27/06/2004

mouvement sur image

Parcouru quelques routes étranges...
Noeuds autoroutiers gordiens, sans doute et sans sens...
L'automobile file dans le silence dune chappe de plomb. Je roule tranquille, m'échappant en pensées dociles...
Boulevards périphériques, les voitures s'effilent et se distendent au gré du temps...
Je viens de capturer un instant de bonheur.
[Un dernier instant de bonheur?]
Je vais le vivre intensément.
[Pour quelques heures cependant...]
Je ne le sais encore et pourtant, d'ici peu de temps, les pensées batifolantes, voir même, par instant, affolantes, s'éclateront en une constellation chitineuse sur le pare brise de la vie...
J'ai entrouvert la porte des rêves, j'ai remercié le ciel (je m'en étonne encore), mais, dans l'impossibilité de vivre une histoire, j'ai décidé de refermer ce qui pourrait faire souffrir.
Je serai là. Je donnerai tout. Je n'attendrai rien. Ma seule volonté, en vie, me maintiendra. De l'espoir brisé, je ne garderai qu'un petit éclat. Je n'ai pas besoin de plus. Juste cela, un petit copeau pour me rappeler... me rappeler d'où je viens et d'où, je vais...
Je garde confiance en l'avenir bien que je sache, désormais, que ce que j'ai pu y espérer, me sera interdit à jamais.
Sur une route, une voiture file...
Sur une route se distend le temps fragile...
Sur une route, j'ai rêvé, approché et anéanti le jour d'avant...
Sur une route, l'âme, dans le mouvement, reste immobile.

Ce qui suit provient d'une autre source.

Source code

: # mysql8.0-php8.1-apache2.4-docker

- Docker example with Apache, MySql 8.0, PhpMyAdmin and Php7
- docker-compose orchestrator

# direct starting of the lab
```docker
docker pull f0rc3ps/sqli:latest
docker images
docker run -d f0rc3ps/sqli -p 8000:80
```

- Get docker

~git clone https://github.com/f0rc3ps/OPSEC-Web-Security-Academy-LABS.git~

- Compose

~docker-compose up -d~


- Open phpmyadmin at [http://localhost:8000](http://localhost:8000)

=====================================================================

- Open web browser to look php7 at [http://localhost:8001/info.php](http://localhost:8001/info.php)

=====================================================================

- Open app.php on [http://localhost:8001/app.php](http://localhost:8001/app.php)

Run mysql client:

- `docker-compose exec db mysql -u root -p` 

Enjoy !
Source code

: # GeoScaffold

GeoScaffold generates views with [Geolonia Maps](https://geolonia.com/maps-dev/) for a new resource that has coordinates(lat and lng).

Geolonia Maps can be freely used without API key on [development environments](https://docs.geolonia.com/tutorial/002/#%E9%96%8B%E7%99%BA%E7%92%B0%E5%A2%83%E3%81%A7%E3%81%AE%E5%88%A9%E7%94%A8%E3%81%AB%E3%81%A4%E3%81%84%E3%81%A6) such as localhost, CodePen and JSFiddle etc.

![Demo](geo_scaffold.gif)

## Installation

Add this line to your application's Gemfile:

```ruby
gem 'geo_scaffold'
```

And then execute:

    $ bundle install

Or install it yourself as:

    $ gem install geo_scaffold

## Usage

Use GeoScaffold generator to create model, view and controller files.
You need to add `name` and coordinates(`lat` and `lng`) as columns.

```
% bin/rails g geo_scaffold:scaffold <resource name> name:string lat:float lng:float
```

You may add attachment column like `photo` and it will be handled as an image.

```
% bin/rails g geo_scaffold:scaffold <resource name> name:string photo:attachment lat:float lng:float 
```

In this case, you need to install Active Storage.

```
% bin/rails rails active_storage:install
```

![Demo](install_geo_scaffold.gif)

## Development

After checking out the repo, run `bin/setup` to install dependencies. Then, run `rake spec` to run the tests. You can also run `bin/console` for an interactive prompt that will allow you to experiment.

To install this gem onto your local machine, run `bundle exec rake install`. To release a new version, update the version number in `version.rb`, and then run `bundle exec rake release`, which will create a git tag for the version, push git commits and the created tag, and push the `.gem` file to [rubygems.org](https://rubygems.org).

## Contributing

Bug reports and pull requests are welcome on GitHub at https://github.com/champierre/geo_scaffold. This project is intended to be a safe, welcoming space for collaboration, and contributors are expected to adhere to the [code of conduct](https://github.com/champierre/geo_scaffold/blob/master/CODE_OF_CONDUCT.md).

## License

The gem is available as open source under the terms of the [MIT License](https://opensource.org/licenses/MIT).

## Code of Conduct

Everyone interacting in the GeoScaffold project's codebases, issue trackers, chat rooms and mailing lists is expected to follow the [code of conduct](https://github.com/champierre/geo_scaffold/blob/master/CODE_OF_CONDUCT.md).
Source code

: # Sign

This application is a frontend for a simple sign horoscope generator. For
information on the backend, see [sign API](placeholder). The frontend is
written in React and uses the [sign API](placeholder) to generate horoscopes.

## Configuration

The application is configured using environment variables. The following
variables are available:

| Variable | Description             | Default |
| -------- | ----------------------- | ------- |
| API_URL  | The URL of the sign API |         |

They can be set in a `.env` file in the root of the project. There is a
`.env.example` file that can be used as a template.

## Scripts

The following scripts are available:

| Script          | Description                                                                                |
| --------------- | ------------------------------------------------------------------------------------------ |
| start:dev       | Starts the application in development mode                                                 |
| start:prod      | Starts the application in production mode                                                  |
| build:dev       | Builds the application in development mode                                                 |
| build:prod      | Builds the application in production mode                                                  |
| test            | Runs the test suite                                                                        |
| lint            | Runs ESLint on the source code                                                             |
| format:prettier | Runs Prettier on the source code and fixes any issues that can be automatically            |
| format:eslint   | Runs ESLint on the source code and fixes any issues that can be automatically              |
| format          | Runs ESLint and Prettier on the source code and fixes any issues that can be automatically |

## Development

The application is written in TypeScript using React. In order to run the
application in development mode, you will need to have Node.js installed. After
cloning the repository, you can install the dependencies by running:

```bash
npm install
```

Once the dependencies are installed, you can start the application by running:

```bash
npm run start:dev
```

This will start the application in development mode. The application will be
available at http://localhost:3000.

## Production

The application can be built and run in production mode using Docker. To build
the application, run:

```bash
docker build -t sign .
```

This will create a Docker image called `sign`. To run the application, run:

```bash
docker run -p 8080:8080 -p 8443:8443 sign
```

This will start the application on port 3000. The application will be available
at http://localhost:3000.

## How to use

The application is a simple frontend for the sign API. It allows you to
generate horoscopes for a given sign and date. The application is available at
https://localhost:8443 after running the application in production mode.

le 25 juin 2004, Antwerpen

Et après?
Et après, je me demande...
Et si?
Et si tout ceci n'était qu'une ouverture vers l'incroyable unité?
Rien n'est par hasard...
Je crois de plus en plus en l'avenir...
Et mes pensées s'évertuent à m'offrir de nouvelles perspectives...
Confiance en l'avenir, vous dis-je...
Confiance en l'avenir.

21:14 Écrit par jibi | Lien permanent | Commentaires (12) |  Facebook |

18/06/2004

Dis? -quatrième partie-

- Dis ?
- Oui ?
- Tu me donnes la main ?
- Pourquoi ?
- Je me sens pas très bien ?
- Tu es malade? Tu as de la température??
- Non, non, je me sens pas bien, c’est intérieur.
- Je vois.
- Tu vois quoi ?
- Ce que c’est.
- Mais c’est quoi ?
- Tu as peur.
- Peur de quoi ?
- Cela, c’est à toi de le dire.
- Moi? Je vois pas.
- C’est étrange, tu ne trouves pas ?
- Oui plutôt…
- Je vois ce qui ne va pas chez toi mais toi, tu ne sais dire pourquoi.
- Je me sens pas bien, c’est tout, on doit toujours savoir pourquoi ?
- Non, bien sur, mais…oh, excuse-moi, j’oubliais, prends ma main.
- Merci.
- Cela va mieux ?
- Un peu. Tu marches avec moi ?
- Si tu veux…
- Pas très loin, juste quelques pas, histoire de ne plus être seul.

- Dis ?
- Oui ?
- Pourquoi tu pleures à présent ?
- Ce n’est rien…
- Mais si… je te rends triste ?
- Non, ce n’est pas cela.
- C’est quoi ?
- Une poussière dans l’œil…
- Tu crois que je vais croire cela ?
- Pourquoi pas ?
- Elle est bien triste, cette poussière, pour te faire pleurer comme ça…
- Tu vois…
- Oui, moi, j'ai pas de problème de ce côté-là…
- Je ne rigole pas.
- J’essayais juste de te changer les idées… je vois bien que tu ne rigole pas, mais n’essaie pas de me faire croire que c’est une poussière qui te met dans cet état, parce que, là, moi, je ne vois pas !
- Cela fait longtemps…
- Que la poussière est là ?
- Non ! Que l’on ne m’a plus demandé d'avancer avec moi.
- Et alors ?
- Cela me fait du bien…
- Ben alors… pleure pas ! Sers ma main ! Sers-la fort ! Cela nous fait du bien !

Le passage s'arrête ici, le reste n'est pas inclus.